The film grew from the success of Resolution, but the road wasn’t smooth. “If nobody wants to make your first film, nobody wants to make your second film,” says Moorhead. “People are like, ‘Let’s see if they can do that trick again.’ ” Their sales agent on Resolution, the genre company XYZ Films (The Raid, Kevin Smith‘s Tusk), expressed interest in producing their next film. They sent the company three scripts, and they were pleasantly surprised when XYZ wanted to back the horror romance. “It felt like the most logical step forward,” says Moorhead. “In every way it was a step upward, but it didn’t in any way sacrifice what was in Resolution.”

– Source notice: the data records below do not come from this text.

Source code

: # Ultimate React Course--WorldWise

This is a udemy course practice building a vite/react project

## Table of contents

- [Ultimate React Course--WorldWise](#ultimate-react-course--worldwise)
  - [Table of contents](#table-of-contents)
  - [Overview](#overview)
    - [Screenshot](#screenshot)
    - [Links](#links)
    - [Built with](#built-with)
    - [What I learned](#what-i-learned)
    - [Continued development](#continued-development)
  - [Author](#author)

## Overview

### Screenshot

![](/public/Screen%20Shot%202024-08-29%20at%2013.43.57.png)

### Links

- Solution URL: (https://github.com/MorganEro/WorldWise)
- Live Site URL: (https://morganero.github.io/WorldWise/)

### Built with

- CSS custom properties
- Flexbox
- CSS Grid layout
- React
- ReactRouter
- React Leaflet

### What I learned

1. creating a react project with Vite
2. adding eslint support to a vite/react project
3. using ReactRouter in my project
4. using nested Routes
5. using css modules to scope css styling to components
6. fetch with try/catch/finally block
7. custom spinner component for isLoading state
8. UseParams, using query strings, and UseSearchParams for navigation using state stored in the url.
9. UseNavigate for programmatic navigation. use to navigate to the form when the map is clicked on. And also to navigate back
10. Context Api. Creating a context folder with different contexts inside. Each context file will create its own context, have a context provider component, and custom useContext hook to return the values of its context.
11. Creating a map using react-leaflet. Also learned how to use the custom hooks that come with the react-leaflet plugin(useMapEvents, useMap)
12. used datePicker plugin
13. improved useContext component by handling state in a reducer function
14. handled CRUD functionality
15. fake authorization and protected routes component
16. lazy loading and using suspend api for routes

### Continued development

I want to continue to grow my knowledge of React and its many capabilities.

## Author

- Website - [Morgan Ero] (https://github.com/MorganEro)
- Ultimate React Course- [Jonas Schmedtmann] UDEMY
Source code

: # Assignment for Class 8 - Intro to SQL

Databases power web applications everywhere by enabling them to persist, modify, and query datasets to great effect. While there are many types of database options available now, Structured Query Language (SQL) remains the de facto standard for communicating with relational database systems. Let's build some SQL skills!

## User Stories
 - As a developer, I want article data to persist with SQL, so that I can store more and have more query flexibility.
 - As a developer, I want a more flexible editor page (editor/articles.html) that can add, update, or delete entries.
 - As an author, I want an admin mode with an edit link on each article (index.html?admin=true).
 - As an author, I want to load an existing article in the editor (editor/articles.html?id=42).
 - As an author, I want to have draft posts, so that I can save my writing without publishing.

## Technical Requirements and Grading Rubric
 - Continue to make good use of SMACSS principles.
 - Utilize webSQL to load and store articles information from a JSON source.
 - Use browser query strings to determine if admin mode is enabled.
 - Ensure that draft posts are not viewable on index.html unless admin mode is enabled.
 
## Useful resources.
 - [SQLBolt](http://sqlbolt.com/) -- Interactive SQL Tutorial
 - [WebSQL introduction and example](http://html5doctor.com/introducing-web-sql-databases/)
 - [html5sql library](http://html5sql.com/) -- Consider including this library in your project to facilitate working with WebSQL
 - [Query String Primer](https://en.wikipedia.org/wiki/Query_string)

The next step was bringing the idea to Cannes. “Nobody would ever complain about Cannes, but it was terrible,” says Moorhead. “Like two crazy homeless people, we had on $25 H&M suits and stayed 30 minutes outside the city and rode bicycles in the rain.” But they connected with Italian producer Luca Legnani, cast their stars and started location scouting in Italy. They found favorable shooting conditions — breathtaking scenery, tax breaks and a skillful local crew — in the country’s Apulia region. The shoot took four “blessed” weeks — a result of rehearsing on location for two weeks before filming. “I wish we had any war stories there, but we don’t,” says Moorhead.

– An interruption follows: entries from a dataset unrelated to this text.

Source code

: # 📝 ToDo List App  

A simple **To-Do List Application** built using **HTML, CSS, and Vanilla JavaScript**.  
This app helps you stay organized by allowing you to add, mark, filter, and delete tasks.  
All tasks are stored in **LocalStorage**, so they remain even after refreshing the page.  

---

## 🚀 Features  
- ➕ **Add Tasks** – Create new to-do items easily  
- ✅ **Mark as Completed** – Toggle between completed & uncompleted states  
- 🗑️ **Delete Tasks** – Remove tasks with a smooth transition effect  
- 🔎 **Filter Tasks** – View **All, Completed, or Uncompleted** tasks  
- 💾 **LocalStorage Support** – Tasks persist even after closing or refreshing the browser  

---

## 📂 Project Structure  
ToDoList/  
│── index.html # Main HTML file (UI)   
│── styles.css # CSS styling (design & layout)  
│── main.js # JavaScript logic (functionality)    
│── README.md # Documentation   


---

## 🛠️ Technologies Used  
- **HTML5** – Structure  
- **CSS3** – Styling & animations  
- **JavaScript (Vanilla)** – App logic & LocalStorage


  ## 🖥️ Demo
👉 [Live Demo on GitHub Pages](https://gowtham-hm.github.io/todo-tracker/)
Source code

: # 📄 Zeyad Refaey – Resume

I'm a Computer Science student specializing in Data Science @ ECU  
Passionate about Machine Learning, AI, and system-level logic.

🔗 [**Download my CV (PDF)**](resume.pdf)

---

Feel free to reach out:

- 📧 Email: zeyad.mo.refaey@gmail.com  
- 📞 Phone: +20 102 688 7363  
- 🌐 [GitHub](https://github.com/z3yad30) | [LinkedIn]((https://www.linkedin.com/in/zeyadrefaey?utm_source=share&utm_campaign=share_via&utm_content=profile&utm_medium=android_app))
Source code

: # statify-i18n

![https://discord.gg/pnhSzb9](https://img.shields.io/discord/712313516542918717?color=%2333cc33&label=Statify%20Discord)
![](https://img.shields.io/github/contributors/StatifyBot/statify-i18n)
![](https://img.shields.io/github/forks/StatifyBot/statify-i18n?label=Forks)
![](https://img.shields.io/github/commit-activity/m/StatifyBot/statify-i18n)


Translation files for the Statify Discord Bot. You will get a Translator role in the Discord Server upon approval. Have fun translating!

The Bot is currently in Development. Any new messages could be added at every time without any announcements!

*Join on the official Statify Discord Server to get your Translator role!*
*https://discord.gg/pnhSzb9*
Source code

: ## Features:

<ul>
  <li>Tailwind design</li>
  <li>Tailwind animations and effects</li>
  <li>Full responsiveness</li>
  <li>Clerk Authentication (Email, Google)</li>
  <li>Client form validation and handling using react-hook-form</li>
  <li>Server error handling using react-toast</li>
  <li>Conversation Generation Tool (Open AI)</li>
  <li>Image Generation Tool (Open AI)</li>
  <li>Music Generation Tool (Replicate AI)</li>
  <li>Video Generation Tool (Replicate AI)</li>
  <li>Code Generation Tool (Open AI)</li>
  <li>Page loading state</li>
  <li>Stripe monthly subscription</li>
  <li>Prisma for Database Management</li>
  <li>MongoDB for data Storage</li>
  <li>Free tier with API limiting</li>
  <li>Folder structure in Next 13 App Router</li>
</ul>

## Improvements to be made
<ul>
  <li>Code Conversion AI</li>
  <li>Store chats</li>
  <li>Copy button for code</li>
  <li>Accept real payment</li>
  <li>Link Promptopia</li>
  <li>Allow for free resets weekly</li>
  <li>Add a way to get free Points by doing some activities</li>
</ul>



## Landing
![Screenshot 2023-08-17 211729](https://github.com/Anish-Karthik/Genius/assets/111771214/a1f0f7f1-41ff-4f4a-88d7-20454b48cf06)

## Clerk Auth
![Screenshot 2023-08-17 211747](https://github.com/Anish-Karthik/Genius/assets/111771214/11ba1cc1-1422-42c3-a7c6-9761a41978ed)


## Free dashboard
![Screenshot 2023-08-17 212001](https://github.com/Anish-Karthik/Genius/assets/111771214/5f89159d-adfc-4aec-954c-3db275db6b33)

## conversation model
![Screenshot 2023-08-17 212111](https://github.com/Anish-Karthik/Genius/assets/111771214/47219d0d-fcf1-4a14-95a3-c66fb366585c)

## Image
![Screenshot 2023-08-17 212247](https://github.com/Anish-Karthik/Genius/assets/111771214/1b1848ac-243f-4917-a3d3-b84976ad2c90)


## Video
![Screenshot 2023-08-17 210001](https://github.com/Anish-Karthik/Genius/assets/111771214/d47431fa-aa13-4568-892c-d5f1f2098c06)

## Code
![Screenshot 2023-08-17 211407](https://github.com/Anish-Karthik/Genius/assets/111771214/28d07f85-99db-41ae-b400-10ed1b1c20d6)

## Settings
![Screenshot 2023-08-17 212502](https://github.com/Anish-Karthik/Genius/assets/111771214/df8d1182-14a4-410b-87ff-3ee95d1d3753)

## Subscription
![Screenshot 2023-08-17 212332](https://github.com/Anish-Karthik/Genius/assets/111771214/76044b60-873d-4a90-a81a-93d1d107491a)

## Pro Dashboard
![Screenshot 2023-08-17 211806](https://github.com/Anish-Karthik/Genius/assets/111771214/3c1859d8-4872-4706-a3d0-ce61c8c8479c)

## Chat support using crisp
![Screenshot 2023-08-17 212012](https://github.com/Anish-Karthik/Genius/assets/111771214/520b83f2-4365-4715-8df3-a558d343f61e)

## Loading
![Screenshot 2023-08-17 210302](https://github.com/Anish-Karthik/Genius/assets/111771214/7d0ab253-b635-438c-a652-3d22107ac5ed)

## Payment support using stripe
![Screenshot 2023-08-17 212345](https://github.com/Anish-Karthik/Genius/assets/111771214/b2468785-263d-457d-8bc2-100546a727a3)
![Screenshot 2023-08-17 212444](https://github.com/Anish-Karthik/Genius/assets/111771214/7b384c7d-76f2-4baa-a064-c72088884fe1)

They went to real-life creatures for inspiration to design the monster. “We looked for stuff online that gave us the heebie-jeebies,” Moorhead says. They searched images like “diseased albino squid leg” and “chimpanzee mange” and forwarded the results to the creature team. They wanted the monster to look both naturalistic and reminiscent of horror classics like werewolves and vampires.
Drafthouse picked up the film for U.S. theatrical release after Fantastic Fest in September. The distributor, led by the festival’s founder Tim League, has released specialty fare including the Academy Award-nominated documentary The Act of Killing, the Quentin Dupieux surreal comedy Wrong and Michel Gondry‘s Mood Indigo, and it produced the ABCs of Death horror anthologies. FilmBuff will release Spring on VOD on the same day.

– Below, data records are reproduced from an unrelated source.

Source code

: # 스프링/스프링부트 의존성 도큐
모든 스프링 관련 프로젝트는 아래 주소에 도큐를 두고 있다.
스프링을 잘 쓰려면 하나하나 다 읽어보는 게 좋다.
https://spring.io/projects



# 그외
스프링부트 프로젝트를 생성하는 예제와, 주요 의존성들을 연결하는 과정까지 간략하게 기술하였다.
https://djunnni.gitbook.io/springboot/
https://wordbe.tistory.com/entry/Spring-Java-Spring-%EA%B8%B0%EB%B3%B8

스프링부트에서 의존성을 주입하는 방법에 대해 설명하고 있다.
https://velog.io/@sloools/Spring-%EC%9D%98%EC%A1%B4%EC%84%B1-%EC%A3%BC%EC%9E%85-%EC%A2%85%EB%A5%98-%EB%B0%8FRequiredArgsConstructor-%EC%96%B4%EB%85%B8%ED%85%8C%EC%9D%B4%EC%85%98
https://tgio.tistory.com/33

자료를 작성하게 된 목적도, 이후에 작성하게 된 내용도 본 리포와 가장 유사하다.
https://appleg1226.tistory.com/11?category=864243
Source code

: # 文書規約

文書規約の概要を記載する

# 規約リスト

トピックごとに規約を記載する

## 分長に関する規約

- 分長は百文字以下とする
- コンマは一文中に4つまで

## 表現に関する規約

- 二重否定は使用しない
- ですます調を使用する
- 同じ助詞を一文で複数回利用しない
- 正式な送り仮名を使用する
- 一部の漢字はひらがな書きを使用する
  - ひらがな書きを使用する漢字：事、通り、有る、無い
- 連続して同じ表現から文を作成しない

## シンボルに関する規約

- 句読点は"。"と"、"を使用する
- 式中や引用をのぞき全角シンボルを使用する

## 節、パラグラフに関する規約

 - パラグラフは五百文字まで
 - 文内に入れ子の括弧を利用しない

The directors’ next will work on a biopic of Aleister Crowley, the occultist who became notorious in early 20th century England. The project, which independent producer Pamela Hansson brought to them, will trace the young artist and poet’s transformation into a figure labeled “the wickedest man in the world” by the newspapers of his time.
They’re also in development on a TV project that “does the thing that we do,” says Benson. “It’s character-centric genre where the fantastic element is something you’ve never seen before. The idea is, the guys in the boat have to be interesting for the shark to work.”